The leaked tax returns show that in the calendar year covered by his 1995 tax documents, Trump declared on his New York state tax form business income of more than $3.4 million. That could be the category where his compensation may be accounted for, said Willens. Or since the tax returns were classified as married, filing jointly, it could also have reflected his then-wife Marla Maples’ income as an actress and model.
The Internet Movie Database, a searchable website that serves as a repository for movies and television, shows that in 1995 Trump appeared in the movie “Across the Sea of Time.” Maples is not listed as appearing in a movie or TV show in 1995.
Honestly, I have brilliantly used those laws.
Donald Trump at a campaign rally Monday in Pueblo, Colo
The three Trump tax documents published by The New York Times comprised the first page of a New York state income-tax return and the first pages of nonresident tax returns in New Jersey and Connecticut.
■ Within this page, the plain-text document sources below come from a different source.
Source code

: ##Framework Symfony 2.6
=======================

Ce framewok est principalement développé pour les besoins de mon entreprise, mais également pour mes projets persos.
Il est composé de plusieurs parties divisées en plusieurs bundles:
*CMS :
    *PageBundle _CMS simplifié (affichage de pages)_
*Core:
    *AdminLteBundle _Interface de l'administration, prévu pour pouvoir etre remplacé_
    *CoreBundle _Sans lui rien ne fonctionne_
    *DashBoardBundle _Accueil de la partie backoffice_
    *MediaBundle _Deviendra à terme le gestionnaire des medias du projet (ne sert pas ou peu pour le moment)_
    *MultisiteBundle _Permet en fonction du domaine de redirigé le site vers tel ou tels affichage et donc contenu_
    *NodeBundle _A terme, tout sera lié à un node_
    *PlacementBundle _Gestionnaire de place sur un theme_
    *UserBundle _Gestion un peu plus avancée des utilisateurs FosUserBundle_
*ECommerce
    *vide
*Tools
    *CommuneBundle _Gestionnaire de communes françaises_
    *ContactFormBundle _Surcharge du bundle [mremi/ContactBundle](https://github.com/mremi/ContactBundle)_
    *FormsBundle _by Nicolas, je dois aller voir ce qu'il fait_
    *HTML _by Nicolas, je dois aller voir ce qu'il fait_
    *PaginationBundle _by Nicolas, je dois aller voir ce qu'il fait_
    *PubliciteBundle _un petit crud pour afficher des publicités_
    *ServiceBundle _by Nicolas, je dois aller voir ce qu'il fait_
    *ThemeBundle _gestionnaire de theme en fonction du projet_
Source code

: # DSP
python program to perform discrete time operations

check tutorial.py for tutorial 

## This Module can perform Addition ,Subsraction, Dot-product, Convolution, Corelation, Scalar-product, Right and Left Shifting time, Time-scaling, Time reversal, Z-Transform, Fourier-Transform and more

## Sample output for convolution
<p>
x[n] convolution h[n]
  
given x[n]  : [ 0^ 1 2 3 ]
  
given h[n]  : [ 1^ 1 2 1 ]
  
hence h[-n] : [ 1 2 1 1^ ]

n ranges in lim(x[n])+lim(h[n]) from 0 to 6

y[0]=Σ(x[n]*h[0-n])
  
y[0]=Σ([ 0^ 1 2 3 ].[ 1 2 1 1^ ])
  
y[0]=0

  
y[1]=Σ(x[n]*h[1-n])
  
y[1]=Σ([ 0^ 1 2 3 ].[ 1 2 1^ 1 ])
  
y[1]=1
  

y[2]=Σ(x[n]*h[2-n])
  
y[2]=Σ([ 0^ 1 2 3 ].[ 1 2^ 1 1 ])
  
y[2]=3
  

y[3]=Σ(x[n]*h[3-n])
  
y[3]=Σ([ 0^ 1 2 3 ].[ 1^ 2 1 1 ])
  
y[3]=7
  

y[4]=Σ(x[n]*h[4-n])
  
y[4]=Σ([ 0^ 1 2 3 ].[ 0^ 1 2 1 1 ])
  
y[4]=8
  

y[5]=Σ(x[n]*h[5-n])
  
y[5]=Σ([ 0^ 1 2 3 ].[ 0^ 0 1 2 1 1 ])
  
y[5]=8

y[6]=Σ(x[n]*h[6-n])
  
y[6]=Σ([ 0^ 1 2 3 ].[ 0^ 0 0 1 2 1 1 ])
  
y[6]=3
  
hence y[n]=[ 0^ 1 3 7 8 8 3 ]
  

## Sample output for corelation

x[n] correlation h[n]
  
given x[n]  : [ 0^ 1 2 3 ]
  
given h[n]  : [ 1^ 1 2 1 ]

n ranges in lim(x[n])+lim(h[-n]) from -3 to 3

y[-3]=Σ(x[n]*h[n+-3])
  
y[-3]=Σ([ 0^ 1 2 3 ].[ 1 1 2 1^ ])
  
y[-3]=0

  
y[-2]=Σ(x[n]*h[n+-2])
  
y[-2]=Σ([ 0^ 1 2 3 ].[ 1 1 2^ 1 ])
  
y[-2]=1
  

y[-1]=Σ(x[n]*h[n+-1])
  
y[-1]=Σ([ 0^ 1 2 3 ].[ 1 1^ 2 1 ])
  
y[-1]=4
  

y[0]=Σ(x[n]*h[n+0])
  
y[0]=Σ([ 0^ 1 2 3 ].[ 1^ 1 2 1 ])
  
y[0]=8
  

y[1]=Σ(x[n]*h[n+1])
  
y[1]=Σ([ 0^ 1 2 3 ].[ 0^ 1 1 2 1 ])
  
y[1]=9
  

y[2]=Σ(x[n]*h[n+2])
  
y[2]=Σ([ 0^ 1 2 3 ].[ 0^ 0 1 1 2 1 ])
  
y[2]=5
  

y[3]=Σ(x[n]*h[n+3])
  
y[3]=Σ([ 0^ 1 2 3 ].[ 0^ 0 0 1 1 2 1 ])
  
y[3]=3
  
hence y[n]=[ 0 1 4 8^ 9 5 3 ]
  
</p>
State tax returns are based off the information provided to the IRS on federal income-tax returns. The three leaked documents did not include lines where self-employment taxes could be claimed.
“You have to look at the entire tax return, and the related returns, to determine the source of the income and the taxes he paid,” cautioned Betty J. Williams, managing shareholder in Williams & Associates, a prominent tax-law firm in Sacramento, California.
The Trump campaign did not answer a request for comment, nor did Elissa Buchter, Maples’ publicist. Her agent Mark Turner declined to comment through a colleague.
There is no evidence Trump was aware of this level of detail in his tax return, said Shaviro, the NYU professor.
“It would be stupid for him to spend time on that. . . . You hire lawyers to do that,” Shaviro said.
During last month’s presidential debate, Trump pointed to his disclosure form as akin to a financial statement. It’s not, because it is not audited. Without his tax returns, it’s impossible to know whether he avoided income-tax liability for years, and how he accounted for payroll taxes.
With 515 companies, 378 of them registered in Delaware, a state that’s considered the equivalent of a tax haven by some research organizations because of so little public disclosure, Trump’s tax returns would be complex.
His longtime accountant Jack Mitnick told The New York Times that Trump had actively sought real estate write-offs through the tax code.
“Here the guy was building incredible net worth and not paying tax on it,” Mitnick told the newspaper.
In a brief interview with McClatchy from his retirement home in Florida, Mitnick declined to comment further.
CORRECTION: An earlier version of this article had the wrong year for the leaked tax returns. They were for 1995. The change of year also changes the number of companies Trump had listed to 28 and the films that he and Marla Maples appeared in that year.